Segment Start: DATA SUPPLIED

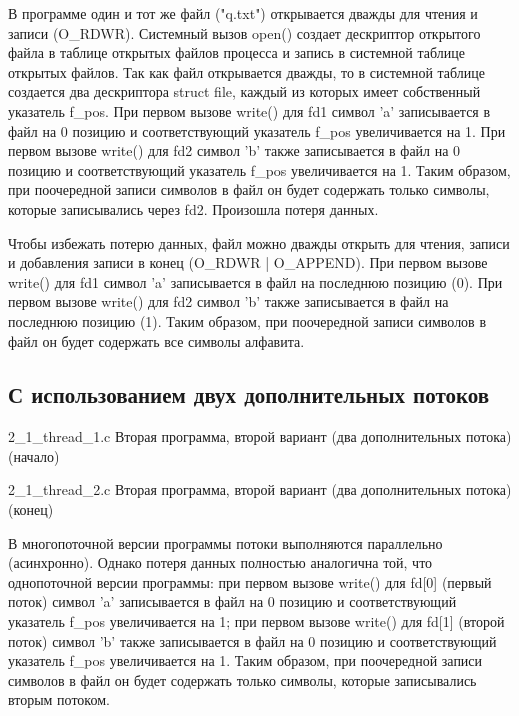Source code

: В программе один и тот же файл ("q.txt") открывается дважды для чтения и записи (O\_RDWR).
Системный вызов open() создает дескриптор открытого файла в таблице открытых файлов процесса и запись в системной таблице открытых файлов.
Так как файл открывается дважды, то в системной таблице создается два дескриптора struct file, каждый из которых имеет собственный указатель f\_pos.
При первом вызове write() для fd1 символ 'a' записывается в файл на 0 позицию и соответствующий указатель f\_pos увеличивается на 1.
При первом вызове write() для fd2 символ 'b' также записывается в файл на 0 позицию и соответствующий указатель f\_pos увеличивается на 1.
Таким образом, при поочередной записи символов в файл он будет содержать только символы, которые записывались через fd2.
Произошла потеря данных.

\clearpage 

Чтобы избежать потерю данных, файл можно дважды открыть для чтения, записи и добавления записи в конец (O\_RDWR | O\_APPEND).
При первом вызове write() для fd1 символ 'a' записывается в файл на последнюю позицию (0).
При первом вызове write() для fd2 символ 'b' также записывается в файл на последнюю позицию (1).
Таким образом, при поочередной записи символов в файл он будет содержать все символы алфавита.

\clearpage

\subsection{С использованием двух дополнительных потоков}

{2_1_thread_1.c} %
{Вторая программа, второй вариант (два дополнительных потока) (начало)} %

{2_1_thread_2.c} %
{Вторая программа, второй вариант (два дополнительных потока) (конец)} %


\clearpage 

В многопоточной версии программы потоки выполняются параллельно (асинхронно).
Однако потеря данных полностью аналогична той, что однопоточной версии программы: при первом вызове write() для fd[0] (первый поток) символ 'a' записывается в файл на 0 позицию и соответствующий указатель f\_pos увеличивается на 1; при первом вызове write() для fd[1] (второй поток) символ 'b' также записывается в файл на 0 позицию и соответствующий указатель f\_pos увеличивается на 1.
Таким образом, при поочередной записи символов в файл он будет содержать только символы, которые записывались вторым потоком.

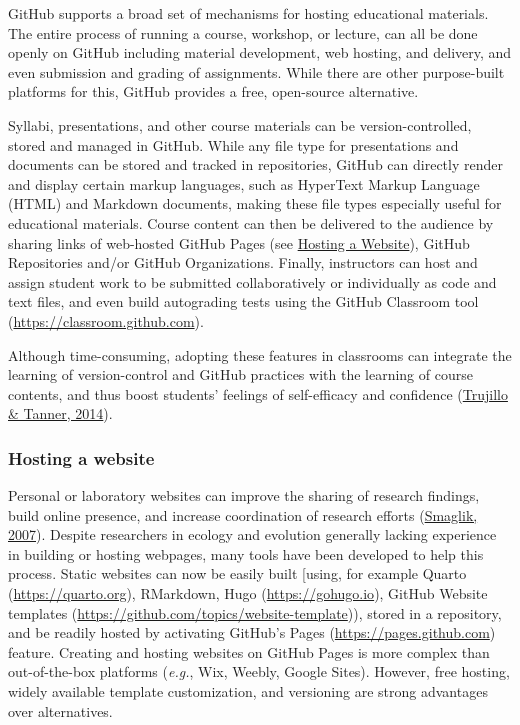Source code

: GitHub supports a broad set of mechanisms for hosting educational materials.
The entire process of running a course, workshop, or lecture, can all be done openly on GitHub including material development, web hosting, and delivery, and even submission and grading of assignments.
While there are other purpose-built platforms for this, GitHub provides a free, open-source alternative.

Syllabi, presentations, and other course materials can be version-controlled, stored and managed in GitHub.
While any file type for presentations and documents can be stored and tracked in repositories, GitHub can directly render and display certain markup languages, such as HyperText Markup Language (HTML) and Markdown documents, making these file types especially useful for educational materials.
Course content can then be delivered to the audience by sharing links of web-hosted GitHub Pages (see \protect\hyperlink{hosting-a-website}{Hosting a Website}), GitHub Repositories and/or GitHub Organizations.
Finally, instructors can host and assign student work to be submitted collaboratively or individually as code and text files, and even build autograding tests using the GitHub Classroom tool (\url{https://classroom.github.com}).

Although time-consuming, adopting these features in classrooms can integrate the learning of version-control and GitHub practices with the learning of course contents, and thus boost students' feelings of self-efficacy and confidence (\protect\hyperlink{ref-dqrFjoSb}{Trujillo \& Tanner, 2014}).

\hypertarget{hosting-a-website}{%
\subsubsection{Hosting a website}\label{hosting-a-website}}

Personal or laboratory websites can improve the sharing of research findings, build online presence, and increase coordination of research efforts (\protect\hyperlink{ref-HiIPSSHV}{Smaglik, 2007}).
Despite researchers in ecology and evolution generally lacking experience in building or hosting webpages, many tools have been developed to help this process.
Static websites can now be easily built {[}using, for example Quarto (\url{https://quarto.org}), RMarkdown, Hugo (\url{https://gohugo.io}), GitHub Website templates (\url{https://github.com/topics/website-template})), stored in a repository, and be readily hosted by activating GitHub's Pages (\url{https://pages.github.com}) feature.
Creating and hosting websites on GitHub Pages is more complex than out-of-the-box platforms (\emph{e.g.}, Wix, Weebly, Google Sites).
However, free hosting, widely available template customization, and versioning are strong advantages over alternatives.

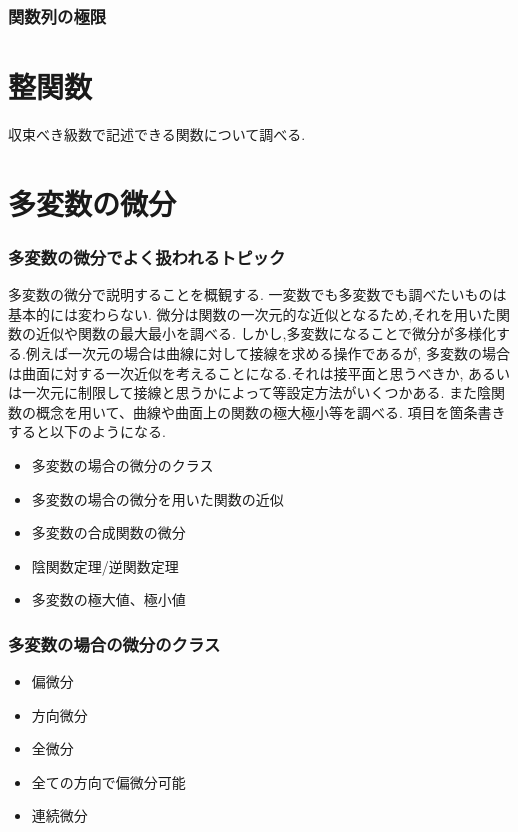 \documentclass{ujarticle}
\begin{document}
\begin{thm}[平均値の定理]

\end{thm}

\begin{thm}[テイラーの定理]

\end{thm}

\begin{thm}[ロピタルの定理]

\end{thm}

\section{関数列の極限}

\part{整関数}
収束べき級数で記述できる関数について調べる.


\part{多変数の微分}
\section{多変数の微分でよく扱われるトピック}
多変数の微分で説明することを概観する.
一変数でも多変数でも調べたいものは基本的には変わらない.
微分は関数の一次元的な近似となるため,それを用いた関数の近似や関数の最大最小を調べる.
しかし,多変数になることで微分が多様化する.例えば一次元の場合は曲線に対して接線を求める操作であるが,
多変数の場合は曲面に対する一次近似を考えることになる.それは接平面と思うべきか,
あるいは一次元に制限して接線と思うかによって等設定方法がいくつかある.
また陰関数の概念を用いて、曲線や曲面上の関数の極大極小等を調べる.
項目を箇条書きすると以下のようになる.

\begin{itemize}
  \item  多変数の場合の微分のクラス
  \item  多変数の場合の微分を用いた関数の近似
  \item  多変数の合成関数の微分
  \item  陰関数定理/逆関数定理
  \item  多変数の極大値、極小値
\end{itemize}

\section{多変数の場合の微分のクラス}
\begin{itemize}
\item 偏微分
\item 方向微分
\item 全微分
\item 全ての方向で偏微分可能
\item 連続微分
\end{itemize}
\end{document}
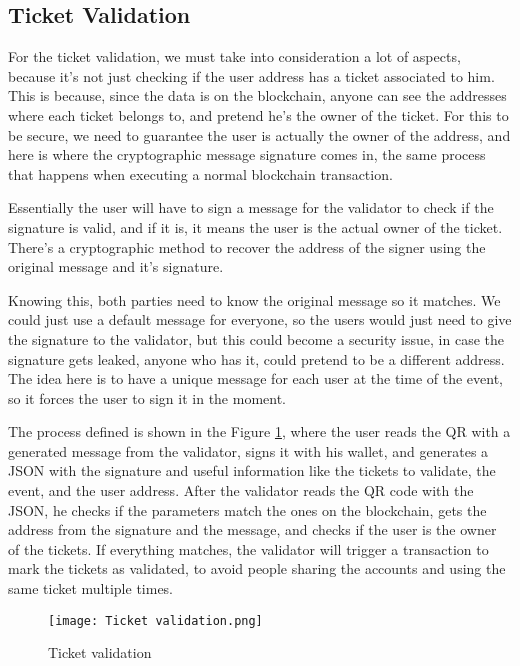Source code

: \subsection{Ticket Validation}
\label{subsec:ticket_validation}

For the ticket validation, we must take into consideration a lot of aspects, because it's not just checking if the user address has a ticket associated to him. This is because, since the data is on the blockchain, anyone can see the addresses where each ticket belongs to, and pretend he's the owner of the ticket. For this to be secure, we need to guarantee the user is actually the owner of the address, and here is where the cryptographic message signature comes in, the same process that happens when executing a normal blockchain transaction.

Essentially the user will have to sign a message for the validator to check if the signature is valid, and if it is, it means the user is the actual owner of the ticket. There's a cryptographic method to recover the address of the signer using the original message and it's signature.

Knowing this, both parties need to know the original message so it matches. We could just use a default message for everyone, so the users would just need to give the signature to the validator, but this could become a security issue, in case the signature gets leaked, anyone who has it, could pretend to be a different address. The idea here is to have a unique message for each user at the time of the event, so it forces the user to sign it in the moment.

The process defined is shown in the Figure \ref{fig:ticket_validation}, where the user reads the QR with a generated message from the validator, signs it with his wallet, and generates a JSON with the signature and useful information like the tickets to validate, the event, and the user address. After the validator reads the QR code with the JSON, he checks if the parameters match the ones on the blockchain, gets the address from the signature and the message, and checks if the user is the owner of the tickets. If everything matches, the validator will trigger a transaction to mark the tickets as validated, to avoid people sharing the accounts and using the same ticket multiple times.

\begin{figure}[H]
    \texttt{[image: Ticket validation.png]}
    \centering
    \caption{Ticket validation}
    \label{fig:ticket_validation}
\end{figure}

Segment End: DATA SUPPLIED

• TASK TO CARRY OUT
Search the records for the word "materials" and copy every line where it occurs.

• TASK SOLUTION
: GitHub supports a broad set of mechanisms for hosting educational materials.
Syllabi, presentations, and other course materials can be version-controlled, stored and managed in GitHub.
While any file type for presentations and documents can be stored and tracked in repositories, GitHub can directly render and display certain markup languages, such as HyperText Markup Language (HTML) and Markdown documents, making these file types especially useful for educational materials.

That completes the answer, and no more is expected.